(Work required): Copy out each line of the data that contains "CICInterface".

(Stored items):

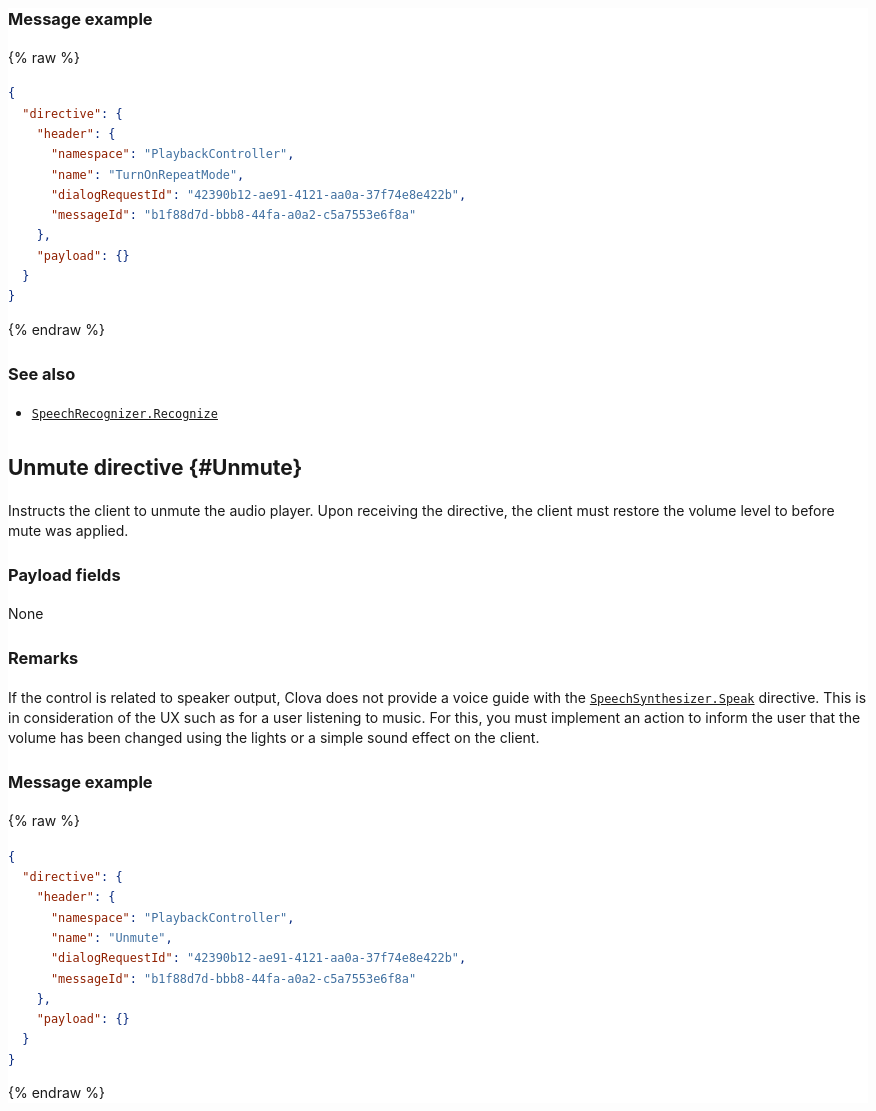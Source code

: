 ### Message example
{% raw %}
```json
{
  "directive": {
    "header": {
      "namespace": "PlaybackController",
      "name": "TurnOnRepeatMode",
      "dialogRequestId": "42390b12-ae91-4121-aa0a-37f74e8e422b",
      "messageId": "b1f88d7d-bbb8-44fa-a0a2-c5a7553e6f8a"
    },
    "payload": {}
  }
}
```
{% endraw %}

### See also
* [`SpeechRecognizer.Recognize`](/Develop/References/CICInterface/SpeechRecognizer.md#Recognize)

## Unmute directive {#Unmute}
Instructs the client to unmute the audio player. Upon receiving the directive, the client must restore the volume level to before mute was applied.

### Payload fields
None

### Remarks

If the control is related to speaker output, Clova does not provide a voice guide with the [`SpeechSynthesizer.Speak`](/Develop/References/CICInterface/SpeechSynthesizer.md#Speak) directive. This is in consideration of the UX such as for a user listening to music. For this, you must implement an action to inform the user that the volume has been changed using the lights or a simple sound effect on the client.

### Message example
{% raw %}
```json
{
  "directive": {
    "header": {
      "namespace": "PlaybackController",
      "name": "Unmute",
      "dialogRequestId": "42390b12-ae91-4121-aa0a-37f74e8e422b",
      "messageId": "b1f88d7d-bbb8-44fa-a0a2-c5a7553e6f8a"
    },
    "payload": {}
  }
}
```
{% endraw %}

(The answer):
* [`SpeechRecognizer.Recognize`](/Develop/References/CICInterface/SpeechRecognizer.md#Recognize)
If the control is related to speaker output, Clova does not provide a voice guide with the [`SpeechSynthesizer.Speak`](/Develop/References/CICInterface/SpeechSynthesizer.md#Speak) directive. This is in consideration of the UX such as for a user listening to music. For this, you must implement an action to inform the user that the volume has been changed using the lights or a simple sound effect on the client.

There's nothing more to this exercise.